▶ DESCRIPTION OF THE TASK
All of the records below need to be written out exactly, but without the pictures.
━━ STUDY MATERIAL ━━
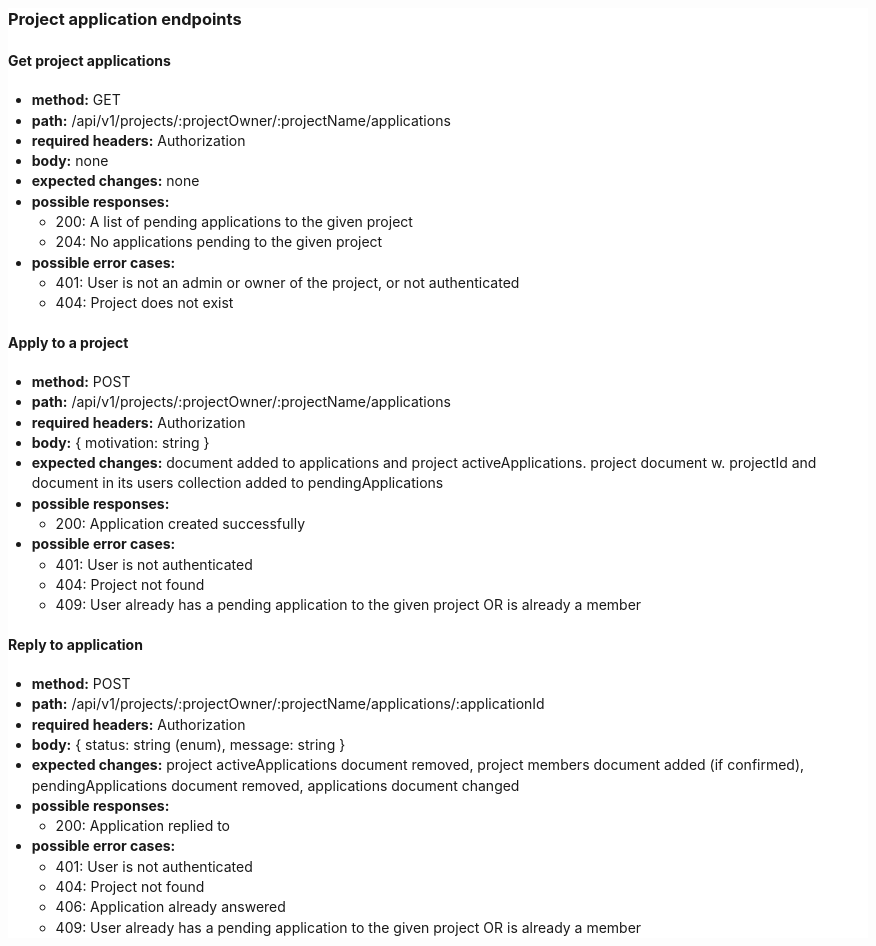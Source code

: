 
### Project application endpoints

#### Get project applications
- **method:** GET
- **path:** /api/v1/projects/:projectOwner/:projectName/applications
- **required headers:** Authorization
- **body:** none
- **expected changes:** none
- **possible responses:**
  - 200: A list of pending applications to the given project
  - 204: No applications pending to the given project
- **possible error cases:**
  - 401: User is not an admin or owner of the project, or not authenticated
  - 404: Project does not exist
 
#### Apply to a project
- **method:** POST
- **path:** /api/v1/projects/:projectOwner/:projectName/applications
- **required headers:** Authorization
- **body:**
{
  motivation: string
}
- **expected changes:** document added to applications and project activeApplications. project document w. projectId and document in its users collection added to pendingApplications
- **possible responses:**
  - 200: Application created successfully
- **possible error cases:**
  - 401: User is not authenticated
  - 404: Project not found
  - 409: User already has a pending application to the given project OR is already a member

#### Reply to application
- **method:** POST
- **path:** /api/v1/projects/:projectOwner/:projectName/applications/:applicationId
- **required headers:** Authorization
- **body:**
{
  status: string (enum),
  message: string
}
- **expected changes:** project activeApplications document removed, project members document added (if confirmed), pendingApplications document removed, applications document changed 
- **possible responses:**
  - 200: Application replied to
- **possible error cases:**
  - 401: User is not authenticated
  - 404: Project not found
  - 406: Application already answered
  - 409: User already has a pending application to the given project OR is already a member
━━━
▶ EXPECTED ANSWER
Source code

: 
### Project application endpoints

#### Get project applications
- **method:** GET
- **path:** /api/v1/projects/:projectOwner/:projectName/applications
- **required headers:** Authorization
- **body:** none
- **expected changes:** none
- **possible responses:**
  - 200: A list of pending applications to the given project
  - 204: No applications pending to the given project
- **possible error cases:**
  - 401: User is not an admin or owner of the project, or not authenticated
  - 404: Project does not exist
 
#### Apply to a project
- **method:** POST
- **path:** /api/v1/projects/:projectOwner/:projectName/applications
- **required headers:** Authorization
- **body:**
{
  motivation: string
}
- **expected changes:** document added to applications and project activeApplications. project document w. projectId and document in its users collection added to pendingApplications
- **possible responses:**
  - 200: Application created successfully
- **possible error cases:**
  - 401: User is not authenticated
  - 404: Project not found
  - 409: User already has a pending application to the given project OR is already a member

#### Reply to application
- **method:** POST
- **path:** /api/v1/projects/:projectOwner/:projectName/applications/:applicationId
- **required headers:** Authorization
- **body:**
{
  status: string (enum),
  message: string
}
- **expected changes:** project activeApplications document removed, project members document added (if confirmed), pendingApplications document removed, applications document changed 
- **possible responses:**
  - 200: Application replied to
- **possible error cases:**
  - 401: User is not authenticated
  - 404: Project not found
  - 406: Application already answered
  - 409: User already has a pending application to the given project OR is already a member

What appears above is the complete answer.